Dataset excerpts:
==============================
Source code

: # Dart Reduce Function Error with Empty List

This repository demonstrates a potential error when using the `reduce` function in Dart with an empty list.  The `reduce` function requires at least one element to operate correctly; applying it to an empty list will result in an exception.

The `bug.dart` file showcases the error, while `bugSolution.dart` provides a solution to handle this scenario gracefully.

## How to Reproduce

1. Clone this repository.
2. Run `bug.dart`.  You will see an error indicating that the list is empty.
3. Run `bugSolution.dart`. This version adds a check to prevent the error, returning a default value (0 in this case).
==============================
Taking the listing above, write all of it out exactly.

Answer to this problem:
Source code

: # Dart Reduce Function Error with Empty List

This repository demonstrates a potential error when using the `reduce` function in Dart with an empty list.  The `reduce` function requires at least one element to operate correctly; applying it to an empty list will result in an exception.

The `bug.dart` file showcases the error, while `bugSolution.dart` provides a solution to handle this scenario gracefully.

## How to Reproduce

1. Clone this repository.
2. Run `bug.dart`.  You will see an error indicating that the list is empty.
3. Run `bugSolution.dart`. This version adds a check to prevent the error, returning a default value (0 in this case).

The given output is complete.